Sauf ce qui vient de se faire 46 ans après la réunification des deux Cameroun: l’harmonisation du Code de Procédure pénale est venue mettre un terme à la dichotomie entre le système de la Common Law applicable dans la partie anglophone et celui en vigueur dans la partie francophone du pays, une pratique longtemps décriée par toute la communauté judiciaire du Cameroun16 .
La politique française d’assimilation du Cameroun anglophone pour faire disparaitre la culture anglo-saxonne, grâce aux «vastes intérêts français, et grâce à la présence physique » des Français au Cameroun, « est
très forte et s’accroît encore 17 ».On a l’impression que l’autorité politique du pays, encore sous une grande domination de la France, fait tout pour rendre inefficace l’unité culturelle et même géographique qui existe entre les deux régions du Nord-Ouest et du Sud-Ouest.
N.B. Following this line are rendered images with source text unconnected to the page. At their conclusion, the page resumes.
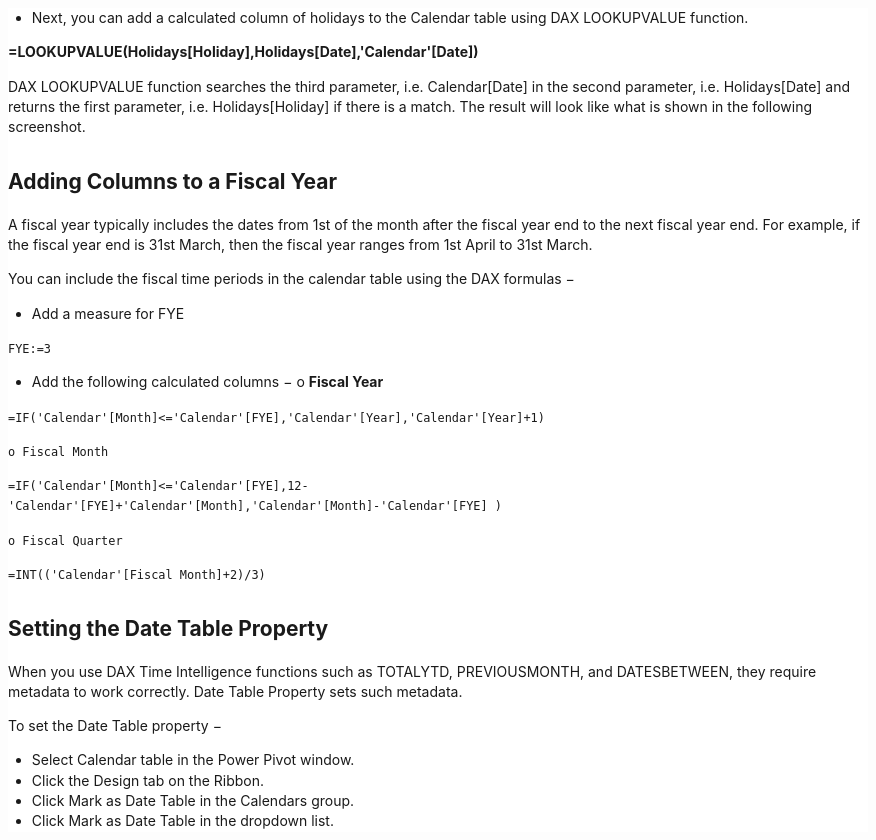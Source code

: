 
- Next, you can add a calculated column of holidays to the Calendar table using DAX
    LOOKUPVALUE function.

**=LOOKUPVALUE(Holidays[Holiday],Holidays[Date],'Calendar'[Date])**

DAX LOOKUPVALUE function searches the third parameter, i.e. Calendar[Date] in the second
parameter, i.e. Holidays[Date] and returns the first parameter, i.e. Holidays[Holiday] if there is a
match. The result will look like what is shown in the following screenshot.


## Adding Columns to a Fiscal Year

A fiscal year typically includes the dates from 1st of the month after the fiscal year end to the
next fiscal year end. For example, if the fiscal year end is 31st March, then the fiscal year ranges
from 1st April to 31st March.

You can include the fiscal time periods in the calendar table using the DAX formulas −

- Add a measure for FYE

```
FYE:=3
```
- Add the following calculated columns −
    o **Fiscal Year**

```
=IF('Calendar'[Month]<='Calendar'[FYE],'Calendar'[Year],'Calendar'[Year]+1)
```
```
o Fiscal Month
```
```
=IF('Calendar'[Month]<='Calendar'[FYE],12-
'Calendar'[FYE]+'Calendar'[Month],'Calendar'[Month]-'Calendar'[FYE] )
```
```
o Fiscal Quarter
```
```
=INT(('Calendar'[Fiscal Month]+2)/3)
```
## Setting the Date Table Property


When you use DAX Time Intelligence functions such as TOTALYTD, PREVIOUSMONTH,
and DATESBETWEEN, they require metadata to work correctly. Date Table Property sets such
metadata.

To set the Date Table property −

- Select Calendar table in the Power Pivot window.
- Click the Design tab on the Ribbon.
- Click Mark as Date Table in the Calendars group.
- Click Mark as Date Table in the dropdown list.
La route qui relie les deux régions est la plus négligée de la Ré- publique ; peut-être veut-on empêcher le brassage des populations de ces deux provinces. Il faut construire la route Buea-Kumba-Mamfé-Bamenda.
Afin de me faire comprendre, je donne un exemple simple : pour aller de Buea à Bamenda, on est obligé de traverser toutes les régions du Littoral et de l’Ouest pour des raisons évidentes (…).
3-2- La minorité anglo-saxonne au Cameroun doit être protégée
L’accord de Foumban de 1961 n’a jamais prévu une assimilation, une dilution, une disparition pure et simple de la personnalité de la partie Anglophone du pays. Il est clair qu’Ahmadou Ahidjo, jouant sur la force et usant des pouvoirs absolus et exceptionnels de l’époque, a fait disparaître ses partenaires de Foumban, en leur imposant une évolution contraire à leurs aspirations.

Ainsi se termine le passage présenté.